Scott McDowell, like Mr. Holand, focuses strictly on works of art. He started out as a jeweler working with gold and silver in the 1960s on the Vineyard. He switched to copper about 20 years ago when he first experimented with some scrap metal he found at a job site. "I was a contractor," he says, "These roofers and masons were leaving pieces of flashing around. I fashioned a piece into a fish and stuck it on my daughter's rocking chair. People started asking me for more."
Seven years ago he opened a studio/shop in Menemsha called the Copperworks of Martha's Vineyard. There he designs, produces, and sells all types of decorative copper pieces including wall art, chandeliers, lamps, and more. He also makes weathervanes from copper with wire reinforcement, using power line wire that came down during hurricanes.

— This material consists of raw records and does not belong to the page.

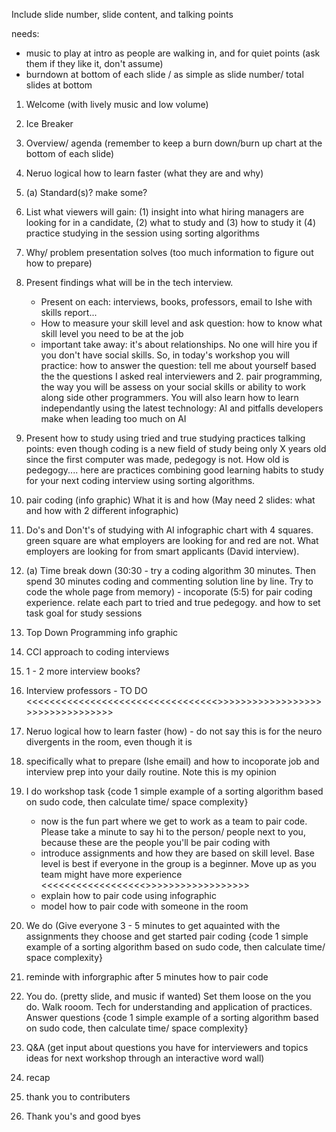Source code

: Include slide number, slide content, and talking points

needs: 

- music to play at intro as people are walking in, and for quiet points (ask them if they like it, don't assume)
- burndown at bottom of each slide / as simple as slide number/ total slides at bottom 

1. Welcome (with lively music and low volume)

2. Ice Breaker 

3. Overview/ agenda (remember to keep a burn down/burn up chart at the bottom of each slide)

4. Neruo logical how to learn faster (what they are and why)

4. (a) Standard(s)? make some? 

5. List what viewers will gain: (1) insight into what hiring managers are looking for in a candidate, (2) what to study and (3) how to study it (4) practice studying in the session using sorting algorithms 

6. Why/ problem presentation solves (too much information to figure out how to prepare)

7. Present findings what will be in the tech interview. 
    - Present on each: interviews, books, professors, email to Ishe with skills report... 
    - How to measure your skill level and ask question: how to know what skill level you need to be at the job 
    - important take away: it's about relationships. No one will hire you if you don't have social skills. So, in today's workshop you will practice: how to answer the question: tell me about yourself based the the questions I asked real interviewers and 2. pair programming, the way you will be assess on your social skills or ability to work along side other programmers. You will also learn how to learn independantly using the latest technology: AI and pitfalls developers make when leading too much on AI 

8. Present how to study using tried and true studying practices
    talking points: even though coding is a new field of study being only X years old since the first computer was made, pedegogy is not. How old is pedegogy.... here are practices combining good learning habits to study for your next coding interview using sorting algorithms. 

9. pair coding (info graphic) What it is and how (May need 2 slides: what and how with 2 different infographic)
10. Do's and Don't's of studying with AI infographic chart with 4 squares. green square are what employers are looking for and red are not. What employers are looking for from smart applicants (David interview). 

10. (a) Time break down (30:30 - try a coding algorithm 30 minutes. Then spend 30 minutes coding and commenting solution line by line. Try to code the whole page from memory) - incoporate (5:5) for pair coding experience. relate each part to tried and true pedegogy. and how to set task goal for study sessions 

11. Top Down Programming info graphic 
12. CCI approach to coding interviews 
13. 1 - 2 more interview books? 
14. Interview professors - TO DO <<<<<<<<<<<<<<<<<<<<<<<<<<<<<<<<<>>>>>>>>>>>>>>>>>>>>>>>>>>>>>>>>>

15. Neruo logical how to learn faster (how) - do not say this is for the neuro divergents in the room, even though it is 

16. specifically what to prepare (Ishe email) and how to incoporate job and interview prep into your daily routine. Note this is my opinion  

17. I do workshop task {code 1 simple example of a sorting algorithm based on sudo code, then calculate time/ space complexity}
    - now is the fun part where we get to work as a team to pair code. Please take a minute to say hi to the person/ people next to you, because these are the people you'll be pair coding with 
    - introduce assignments and how they are based on skill level. Base level is best if everyone in the group is a beginner. Move up as you team might have more experience <<<<<<<<<<<<<<<<<<>>>>>>>>>>>>>>>>>>
    - explain how to pair code using infographic 
    - model how to pair code with someone in the room 

18. We do (Give everyone 3 - 5 minutes to get aquainted with the assignments they choose and get started pair coding {code 1 simple example of a sorting algorithm based on sudo code, then calculate time/ space complexity}

19. reminde with inforgraphic after 5 minutes how to pair code 

20. You do. (pretty slide, and music if wanted) Set them loose on the you do. Walk rooom. Tech for understanding and application of practices. Answer questions {code 1 simple example of a sorting algorithm based on sudo code, then calculate time/ space complexity}

21. Q&A (get input about questions you have for interviewers and topics ideas for next workshop through an interactive word wall)

22. recap 

23. thank you to contributers 

24. Thank you's and good byes 
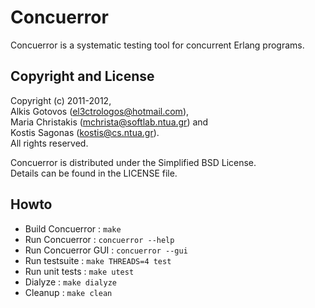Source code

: Concuerror
==========
Concuerror is a systematic testing tool for concurrent Erlang programs.

Copyright and License
----------------------
Copyright (c) 2011-2012,    
Alkis Gotovos (<el3ctrologos@hotmail.com>),    
Maria Christakis (<mchrista@softlab.ntua.gr>) and    
Kostis Sagonas (<kostis@cs.ntua.gr>).    
All rights reserved.

Concuerror is distributed under the Simplified BSD License.    
Details can be found in the LICENSE file.

Howto
------

* Build Concuerror   : `make`
* Run Concuerror     : `concuerror --help`
* Run Concuerror GUI : `concuerror --gui`
* Run testsuite      : `make THREADS=4 test`
* Run unit tests     : `make utest`
* Dialyze            : `make dialyze`
* Cleanup            : `make clean`
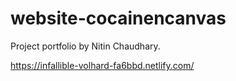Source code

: # website-cocainencanvas

Project portfolio by Nitin Chaudhary.

https://infallible-volhard-fa6bbd.netlify.com/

Some of the more interesting pieces he has created include a kicking mule for Spike Lee, whose production company is called Forty Acres and a Mule; a school of whales, and a piece fashioned after one of the wooden vanes of Frank Adams, a noted woodworker from the early 20th century whose work is highly sought after today.
Many of Mr. McDowell's pieces have moveable parts. "I like doing mechanical pieces," he says. One of his weathervanes — an articulated bluefish — has a center that spins around like a propeller.
Most of Mr. McDowell's designs have an ocean theme — primarily boats, fish and other marine life. A large swordfish — what he considers the unofficial symbol of Menemsha — sits atop the roof of his shop. His artwork has become very popular and he has a tough time keeping up with demand since he also runs a full-time charter boat business in the summertime.
Mr. McDowell's work reflects his lifestyle and he's found both very gratifying. "Fishing and art, you can't beat it."
Info: Tuck and Holand, 275 State Road, Vineyard Haven; 508-693-3914; tuckandholand.com. Hanschka Fine Metal Works, 32 Breakdown Lane, Holmes Hole Business Park, Vineyard Haven; 508-696-6984; finemetalwork.com; The Copperworks of Martha's Vineyard, 22 Basin Rd., Menemsha; 508-645-2995; the-copperworks.com
The weathervanes of Tuck and Holand grace many a Vineyard landmark. Here are a few that are highly visible.
The Edgartown Town Hall – a bark sailing ship modeled after an old photo of an iconic Edgartown boat from the early part of the last century.
A quill – the Vineyard Gazette
An arrow – the Federated Church
A burgee (distinguishing flag for a boating organization) – Edgartown Yacht Club
The Nobska (retired ferry) – Steamship Authority Building
Whale – Ocean Park Bandstand
Garlic and pan of pasta – Jimmy Seas
Logo – Farm Neck gazebo
Burgee – East Chop Yacht Club
Child on the beach – Owen Park
Banner – Town Hall
Pterodactyl holding Raquel Welch – Cronig's real estate, Main St.
Grasshopper – Cronig's Market
Cornucopia – Up-Island Cronig's Market
Logo arrow – Tea Lane Assoc.
Cow – New Ag Hall
Mr. Holand has also created huge weathervanes for a couple of notable national sites.
He and Mr. Tuck are responsible for the largest full bodied weathervane in the world – the 10-foot-long, one-ton Nittany lion (team logo) that reigns over the Penn State football stadium. It is made of hundreds of individual pieces and required an additional 300 to 400 pounds of lead in the head to balance it out. The massive lion was the last piece that the partners worked on together.
Mr. Holand created a six- by four-foot elephant that decorates the Philadelphia Zoo's Children's Zoo building. It is a copy of the original weathervane from the zoo's elephant house.